:: Data for the task ::

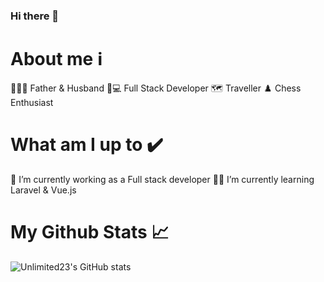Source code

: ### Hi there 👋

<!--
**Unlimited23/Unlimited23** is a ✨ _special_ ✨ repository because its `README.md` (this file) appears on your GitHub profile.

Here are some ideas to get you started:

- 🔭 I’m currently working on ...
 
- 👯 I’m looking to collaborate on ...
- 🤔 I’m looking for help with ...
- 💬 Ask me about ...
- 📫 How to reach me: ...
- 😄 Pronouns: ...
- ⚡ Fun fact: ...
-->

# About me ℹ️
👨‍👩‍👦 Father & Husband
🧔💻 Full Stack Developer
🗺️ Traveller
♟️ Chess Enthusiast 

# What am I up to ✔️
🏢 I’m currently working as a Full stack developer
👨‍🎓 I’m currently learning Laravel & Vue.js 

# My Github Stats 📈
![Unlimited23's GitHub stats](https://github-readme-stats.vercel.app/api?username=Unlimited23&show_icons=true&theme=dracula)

:::
:: Data for the task ::

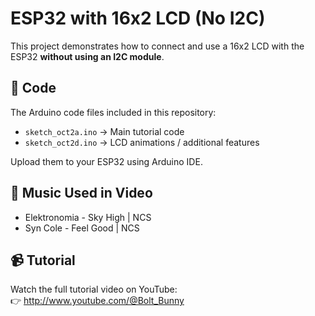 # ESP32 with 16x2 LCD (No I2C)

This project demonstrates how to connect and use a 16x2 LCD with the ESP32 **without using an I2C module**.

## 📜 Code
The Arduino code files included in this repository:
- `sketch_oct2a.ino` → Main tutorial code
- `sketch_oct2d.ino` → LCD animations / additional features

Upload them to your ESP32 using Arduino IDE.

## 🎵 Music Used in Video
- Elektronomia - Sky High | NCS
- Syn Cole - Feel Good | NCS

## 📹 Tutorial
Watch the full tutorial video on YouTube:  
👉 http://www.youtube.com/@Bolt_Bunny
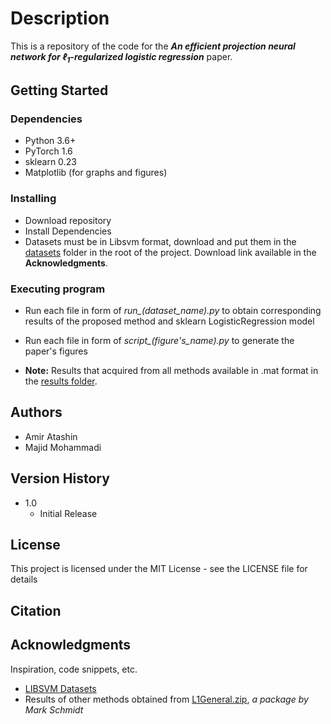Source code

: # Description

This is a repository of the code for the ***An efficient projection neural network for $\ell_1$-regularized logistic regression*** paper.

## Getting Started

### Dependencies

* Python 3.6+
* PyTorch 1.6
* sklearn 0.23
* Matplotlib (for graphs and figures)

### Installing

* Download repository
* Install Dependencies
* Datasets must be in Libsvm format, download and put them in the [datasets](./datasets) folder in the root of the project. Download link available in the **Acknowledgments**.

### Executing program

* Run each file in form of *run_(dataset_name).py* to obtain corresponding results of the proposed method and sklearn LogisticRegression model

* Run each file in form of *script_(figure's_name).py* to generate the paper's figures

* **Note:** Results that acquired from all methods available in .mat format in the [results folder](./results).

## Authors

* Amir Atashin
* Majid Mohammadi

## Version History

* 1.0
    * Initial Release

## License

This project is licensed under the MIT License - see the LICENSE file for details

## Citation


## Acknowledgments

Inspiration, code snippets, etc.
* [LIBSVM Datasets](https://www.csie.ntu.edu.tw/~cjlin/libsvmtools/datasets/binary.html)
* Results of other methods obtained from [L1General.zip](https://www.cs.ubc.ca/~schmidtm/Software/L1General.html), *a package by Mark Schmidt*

:::
:: Data for the task ::

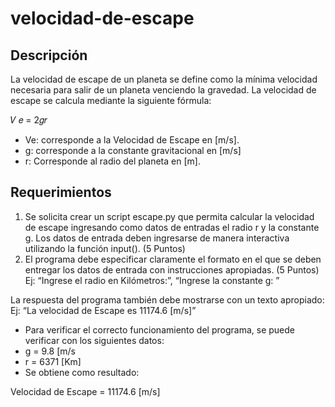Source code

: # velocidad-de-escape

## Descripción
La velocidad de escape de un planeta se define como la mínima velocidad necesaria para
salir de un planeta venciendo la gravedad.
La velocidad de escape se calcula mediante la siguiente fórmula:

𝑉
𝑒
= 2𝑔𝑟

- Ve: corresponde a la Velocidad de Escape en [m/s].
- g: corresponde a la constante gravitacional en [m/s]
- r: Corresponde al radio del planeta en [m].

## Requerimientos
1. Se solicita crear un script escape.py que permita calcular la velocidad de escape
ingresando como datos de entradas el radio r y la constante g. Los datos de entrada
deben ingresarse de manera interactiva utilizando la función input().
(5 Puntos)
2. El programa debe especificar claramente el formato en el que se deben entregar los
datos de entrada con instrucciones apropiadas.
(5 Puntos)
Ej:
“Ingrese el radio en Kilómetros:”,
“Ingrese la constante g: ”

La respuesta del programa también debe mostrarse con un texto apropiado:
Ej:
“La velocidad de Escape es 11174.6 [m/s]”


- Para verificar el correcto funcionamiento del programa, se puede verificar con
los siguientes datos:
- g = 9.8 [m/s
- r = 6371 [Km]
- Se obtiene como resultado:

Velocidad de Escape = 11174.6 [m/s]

:::

Task directions: Where a line in the entries holds "datasets", copy that line.

Solved problem:
* Datasets must be in Libsvm format, download and put them in the [datasets](./datasets) folder in the root of the project. Download link available in the **Acknowledgments**.
* [LIBSVM Datasets](https://www.csie.ntu.edu.tw/~cjlin/libsvmtools/datasets/binary.html)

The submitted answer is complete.